> PROBLEM REQUIREMENTS:
All lines from the opening of the entries below through the line containing "Or my last experience" must be output exactly as they appear, with no other lines.

Stored records:
Content starts
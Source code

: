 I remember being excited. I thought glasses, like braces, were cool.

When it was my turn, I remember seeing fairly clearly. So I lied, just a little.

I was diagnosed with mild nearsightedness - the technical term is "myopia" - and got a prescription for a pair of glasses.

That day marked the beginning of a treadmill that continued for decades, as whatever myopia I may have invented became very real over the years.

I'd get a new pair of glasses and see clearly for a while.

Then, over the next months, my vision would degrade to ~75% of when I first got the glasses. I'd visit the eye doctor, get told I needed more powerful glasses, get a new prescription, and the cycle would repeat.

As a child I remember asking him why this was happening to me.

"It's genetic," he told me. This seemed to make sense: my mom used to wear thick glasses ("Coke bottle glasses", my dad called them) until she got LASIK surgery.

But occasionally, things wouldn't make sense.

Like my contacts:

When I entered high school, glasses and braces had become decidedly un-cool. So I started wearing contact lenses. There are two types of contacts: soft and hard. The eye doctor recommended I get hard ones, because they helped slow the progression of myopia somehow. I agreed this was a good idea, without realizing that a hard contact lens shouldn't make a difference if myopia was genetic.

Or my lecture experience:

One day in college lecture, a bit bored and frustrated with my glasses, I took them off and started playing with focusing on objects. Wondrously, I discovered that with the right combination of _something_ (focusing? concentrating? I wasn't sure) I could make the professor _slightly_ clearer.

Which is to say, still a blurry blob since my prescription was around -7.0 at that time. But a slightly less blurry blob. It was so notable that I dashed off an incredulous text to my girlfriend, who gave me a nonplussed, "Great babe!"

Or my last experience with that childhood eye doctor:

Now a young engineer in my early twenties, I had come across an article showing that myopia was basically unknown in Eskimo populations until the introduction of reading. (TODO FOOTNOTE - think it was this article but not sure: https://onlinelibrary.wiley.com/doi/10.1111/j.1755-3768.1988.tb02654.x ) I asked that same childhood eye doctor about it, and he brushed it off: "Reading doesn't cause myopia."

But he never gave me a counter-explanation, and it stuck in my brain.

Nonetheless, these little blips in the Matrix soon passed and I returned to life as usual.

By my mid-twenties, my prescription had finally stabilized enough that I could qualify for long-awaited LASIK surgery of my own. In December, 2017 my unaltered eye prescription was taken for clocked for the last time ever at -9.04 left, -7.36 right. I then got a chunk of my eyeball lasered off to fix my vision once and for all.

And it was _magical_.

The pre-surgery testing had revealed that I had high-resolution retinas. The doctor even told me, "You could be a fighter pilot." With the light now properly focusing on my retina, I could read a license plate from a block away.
Content ends
> WRITTEN ANSWER:
Source code

: I remember being excited. I thought glasses, like braces, were cool.

When it was my turn, I remember seeing fairly clearly. So I lied, just a little.

I was diagnosed with mild nearsightedness - the technical term is "myopia" - and got a prescription for a pair of glasses.

That day marked the beginning of a treadmill that continued for decades, as whatever myopia I may have invented became very real over the years.

I'd get a new pair of glasses and see clearly for a while.

Then, over the next months, my vision would degrade to ~75% of when I first got the glasses. I'd visit the eye doctor, get told I needed more powerful glasses, get a new prescription, and the cycle would repeat.

As a child I remember asking him why this was happening to me.

"It's genetic," he told me. This seemed to make sense: my mom used to wear thick glasses ("Coke bottle glasses", my dad called them) until she got LASIK surgery.

But occasionally, things wouldn't make sense.

Like my contacts:

When I entered high school, glasses and braces had become decidedly un-cool. So I started wearing contact lenses. There are two types of contacts: soft and hard. The eye doctor recommended I get hard ones, because they helped slow the progression of myopia somehow. I agreed this was a good idea, without realizing that a hard contact lens shouldn't make a difference if myopia was genetic.

Or my lecture experience:

One day in college lecture, a bit bored and frustrated with my glasses, I took them off and started playing with focusing on objects. Wondrously, I discovered that with the right combination of _something_ (focusing? concentrating? I wasn't sure) I could make the professor _slightly_ clearer.

Which is to say, still a blurry blob since my prescription was around -7.0 at that time. But a slightly less blurry blob. It was so notable that I dashed off an incredulous text to my girlfriend, who gave me a nonplussed, "Great babe!"

Or my last experience with that childhood eye doctor:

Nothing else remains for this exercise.